Un’epopea della nostra terra, un inno all’ amore in tutte le sue manifestazioni.
L.Lucente

Dopo un tour in lungo e largo per l’Italia, giorno 27 c.m, alle ore 18, Carmine Abate sarà in Calabria, a Cz Lido, presso la libreria Ubik , per presentare la nuova fatica letteraria: “Un paese felice”.

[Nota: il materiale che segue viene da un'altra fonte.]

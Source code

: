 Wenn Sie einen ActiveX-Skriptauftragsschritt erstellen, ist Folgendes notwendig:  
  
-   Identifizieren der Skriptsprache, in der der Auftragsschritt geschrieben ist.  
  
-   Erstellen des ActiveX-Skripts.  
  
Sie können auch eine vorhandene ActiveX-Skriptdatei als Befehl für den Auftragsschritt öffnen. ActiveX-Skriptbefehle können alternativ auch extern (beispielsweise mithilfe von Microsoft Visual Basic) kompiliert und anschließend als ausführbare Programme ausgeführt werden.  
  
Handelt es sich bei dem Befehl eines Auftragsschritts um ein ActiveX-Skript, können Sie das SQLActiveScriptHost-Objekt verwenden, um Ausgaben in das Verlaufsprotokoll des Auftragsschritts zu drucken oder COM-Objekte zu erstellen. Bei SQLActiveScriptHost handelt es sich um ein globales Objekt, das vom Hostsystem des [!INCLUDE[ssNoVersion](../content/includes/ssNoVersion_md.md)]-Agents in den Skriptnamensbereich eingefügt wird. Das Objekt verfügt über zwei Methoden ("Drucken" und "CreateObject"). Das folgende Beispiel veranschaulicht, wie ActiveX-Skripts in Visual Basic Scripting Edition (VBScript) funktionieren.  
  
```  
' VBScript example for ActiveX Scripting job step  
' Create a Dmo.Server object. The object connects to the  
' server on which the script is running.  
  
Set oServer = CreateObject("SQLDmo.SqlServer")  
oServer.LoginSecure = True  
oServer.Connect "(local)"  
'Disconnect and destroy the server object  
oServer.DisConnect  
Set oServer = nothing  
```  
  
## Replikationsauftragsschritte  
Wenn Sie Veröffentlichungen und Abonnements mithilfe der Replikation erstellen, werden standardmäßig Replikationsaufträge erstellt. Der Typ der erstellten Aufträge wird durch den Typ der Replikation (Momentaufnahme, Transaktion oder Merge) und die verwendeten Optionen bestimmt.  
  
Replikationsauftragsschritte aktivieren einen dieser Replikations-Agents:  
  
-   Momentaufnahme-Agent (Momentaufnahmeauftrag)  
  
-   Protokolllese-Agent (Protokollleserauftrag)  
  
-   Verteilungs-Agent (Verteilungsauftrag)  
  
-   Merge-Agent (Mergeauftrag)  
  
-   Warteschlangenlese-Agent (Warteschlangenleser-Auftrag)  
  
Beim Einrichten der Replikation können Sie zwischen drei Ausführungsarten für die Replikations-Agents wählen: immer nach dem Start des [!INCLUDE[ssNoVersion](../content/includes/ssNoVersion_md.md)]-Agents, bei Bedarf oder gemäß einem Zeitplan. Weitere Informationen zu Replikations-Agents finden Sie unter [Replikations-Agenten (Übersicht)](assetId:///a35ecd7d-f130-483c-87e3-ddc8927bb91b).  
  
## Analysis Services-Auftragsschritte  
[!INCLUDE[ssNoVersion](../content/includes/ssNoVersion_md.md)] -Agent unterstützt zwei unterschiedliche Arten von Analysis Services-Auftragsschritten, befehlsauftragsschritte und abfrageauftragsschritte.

Il romanzo raffigura l’immagine di un’Italia, ormai in preda al delirio del boom economico e alle crisi politiche e sociali. Racconta, altresì, una travolgente storia di amore, che trova in Eranova, tra l’ azzurro del suo mare, il bronzeo degli ulivi e il giallo intenso degli agrumi, l’ habitat ideale. Intorno ai due giovani, Lina e Lorenzo, che coltivano l’ utopia di poter salvare il paese, scrivendo lettere ai potenti (presidente della repubblica, Andreotti, Pasolini, )una moltitudine di persone, animate da un profondo amore per la propria terra, nella quale hanno investito i sacrifici di una vita e pervase dall’ orgoglio degli antenati, che si erano liberati dal giogo del signorotto di San Ferdinando, creando un nuovo borgo, non a caso, chiamato Eranova. Tra essi spiccano il nonno Cenzo, che , tipo il sarto di manzoniana memoria, è il saggio del paese, con la dolce consorte, il pescatore Petraro, originario di Vulcano, introverso e taciturno, ma dall’ animo magnanimo e il piccolo Turuzzo, precocemente “ innamorato” di Lina ed in competizione con Lorenzo.

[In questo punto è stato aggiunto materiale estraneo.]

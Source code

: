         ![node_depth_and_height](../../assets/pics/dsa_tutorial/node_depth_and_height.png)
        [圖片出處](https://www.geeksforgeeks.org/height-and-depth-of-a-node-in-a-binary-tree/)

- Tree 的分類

Il sogno è infranto dalla volontà politica perversa di creare un centro siderurgico, in un periodo di crisi del settore, in effetti mai portato a compimento.

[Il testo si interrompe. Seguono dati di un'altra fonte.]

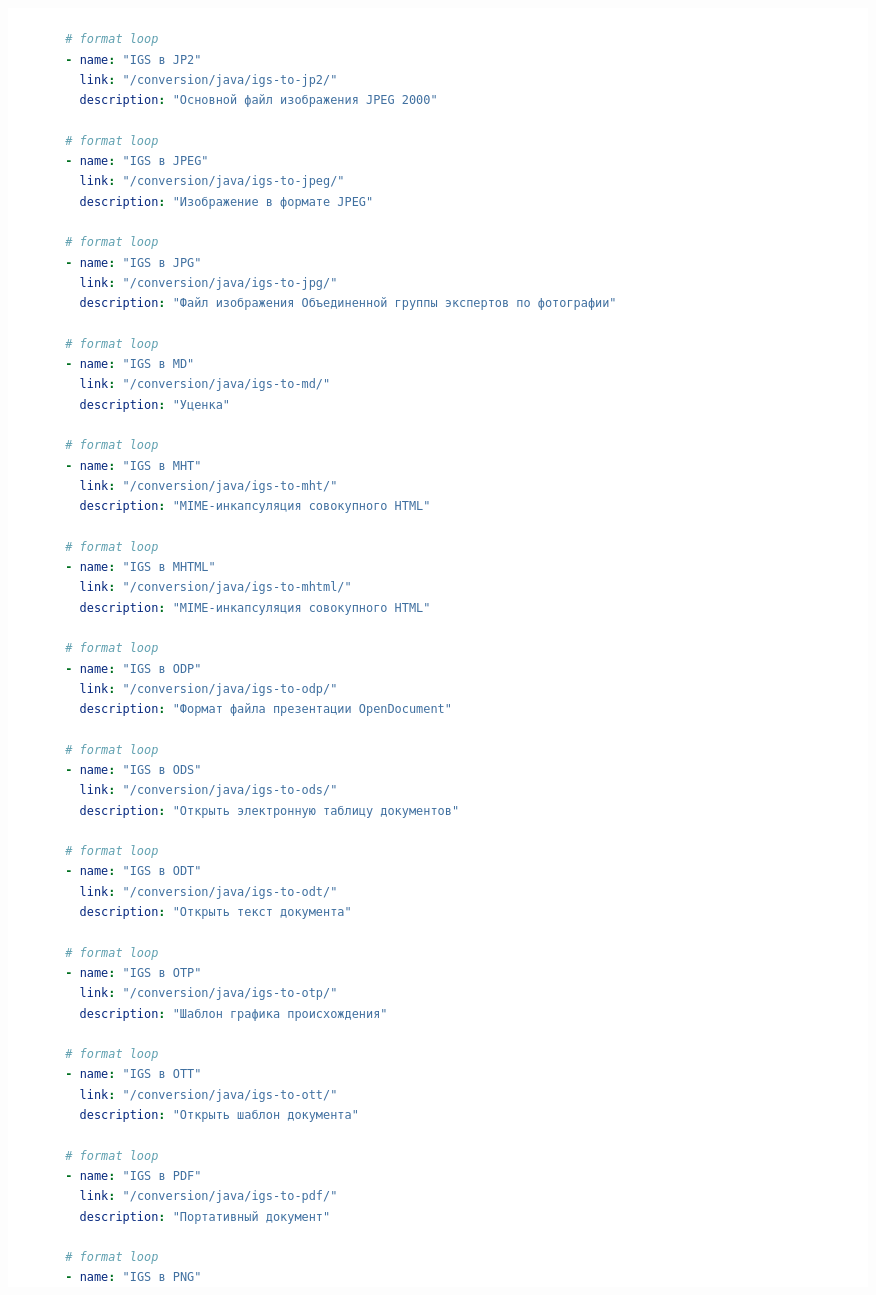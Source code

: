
 ```yaml

        # format loop
        - name: "IGS в JP2"
          link: "/conversion/java/igs-to-jp2/"
          description: "Основной файл изображения JPEG 2000"

        # format loop
        - name: "IGS в JPEG"
          link: "/conversion/java/igs-to-jpeg/"
          description: "Изображение в формате JPEG"

        # format loop
        - name: "IGS в JPG"
          link: "/conversion/java/igs-to-jpg/"
          description: "Файл изображения Объединенной группы экспертов по фотографии"

        # format loop
        - name: "IGS в MD"
          link: "/conversion/java/igs-to-md/"
          description: "Уценка"

        # format loop
        - name: "IGS в MHT"
          link: "/conversion/java/igs-to-mht/"
          description: "MIME-инкапсуляция совокупного HTML"

        # format loop
        - name: "IGS в MHTML"
          link: "/conversion/java/igs-to-mhtml/"
          description: "MIME-инкапсуляция совокупного HTML"

        # format loop
        - name: "IGS в ODP"
          link: "/conversion/java/igs-to-odp/"
          description: "Формат файла презентации OpenDocument"

        # format loop
        - name: "IGS в ODS"
          link: "/conversion/java/igs-to-ods/"
          description: "Открыть электронную таблицу документов"

        # format loop
        - name: "IGS в ODT"
          link: "/conversion/java/igs-to-odt/"
          description: "Открыть текст документа"

        # format loop
        - name: "IGS в OTP"
          link: "/conversion/java/igs-to-otp/"
          description: "Шаблон графика происхождения"

        # format loop
        - name: "IGS в OTT"
          link: "/conversion/java/igs-to-ott/"
          description: "Открыть шаблон документа"

        # format loop
        - name: "IGS в PDF"
          link: "/conversion/java/igs-to-pdf/"
          description: "Портативный документ"

        # format loop
        - name: "IGS в PNG"
```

Al tema principale se ne aggiungono altri: l’emigrazione, spettro costante nella vita dell’autore, per aver coinvolto, durante la fanciullezza, il padre adorato; il folklore e le tradizioni, non ultima le arti culinarie, della nostra splendida terra. Il tutto sullo sfondo di quella storia che dovrebbe essere e, sovente non è, “magistra vitae”.
Il testo può idealmente essere diviso in due parti, antitetiche tra loro: la prima, pervasa da un’ atmosfera idilliaca e speranzosa; la seconda di cupa rassegnazione, allorquando tutti gli sforzi si rivelano inutili e il rumore assordante delle ruspe e la polvere e il deserto invadono la già ridente contrada.
Come nelle altre opere, anzi, forse più che nelle altre, il romanzo è ricco di quei termini dialettali, che rendono la narrazione viva e palpitante. Un plauso e un grazie al nostro Carmine Abate, che, a differenza di tanti , si rivela, da sempre, orgoglioso delle proprie radici e ad esse rimane profondamente ancorato.